Adding a basic noise/film grain effect is really simple and only 2 steps are needed:
1- New Layer
Create a new layer (Shift+Cmd+N Shift+Ctrl+N) and choose a blend mode of Overlay and select the Fill with Overlay neutral color option.
Now you have a gray layer on top of your image, but you can’t see it, thanks to the Overlay blend mode.
2- Adding Noise
Go to Filter > Noise > Add Noise, make sure the distribution is set to Gaussian and check the Monochromatic option. Monochromatic will ensure that the grain doesn’t have any color to it, and the Gaussian distribution will randomize the way the grain is laid out, instead of being in a predictable pattern.
Now just play around with the amount slider until you get something that looks good to your eyes.

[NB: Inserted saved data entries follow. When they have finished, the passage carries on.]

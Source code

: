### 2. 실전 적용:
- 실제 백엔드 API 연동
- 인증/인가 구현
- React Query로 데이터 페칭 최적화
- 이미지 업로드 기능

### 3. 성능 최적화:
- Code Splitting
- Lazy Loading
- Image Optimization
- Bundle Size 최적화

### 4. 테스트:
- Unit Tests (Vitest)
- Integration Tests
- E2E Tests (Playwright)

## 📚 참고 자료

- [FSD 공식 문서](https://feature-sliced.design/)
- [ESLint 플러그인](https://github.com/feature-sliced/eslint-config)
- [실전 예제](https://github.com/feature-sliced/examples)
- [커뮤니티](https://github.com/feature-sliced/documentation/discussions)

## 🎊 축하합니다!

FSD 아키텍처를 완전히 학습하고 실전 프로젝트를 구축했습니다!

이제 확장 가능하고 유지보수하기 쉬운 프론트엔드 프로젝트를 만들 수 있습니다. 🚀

And that’s all there is to it, simple enough! 👍
Extra Tip #1: Add Film Grain Last
Extra Tip: for best results, a little bit like with sharpening, add the grain as the last step in your retouching to your already resized images. Otherwise, the correct amount of grain won’t always look the greatest when you then reduce the size of the image by a lot after the fact.
Extra Tip #2: Smart Objects
Transform the gray layer to a smart object before applying the noise and you’ll be able to change the amount after the fact instead of having to recreate the noise if you later decide you want to increate or decrease the amount.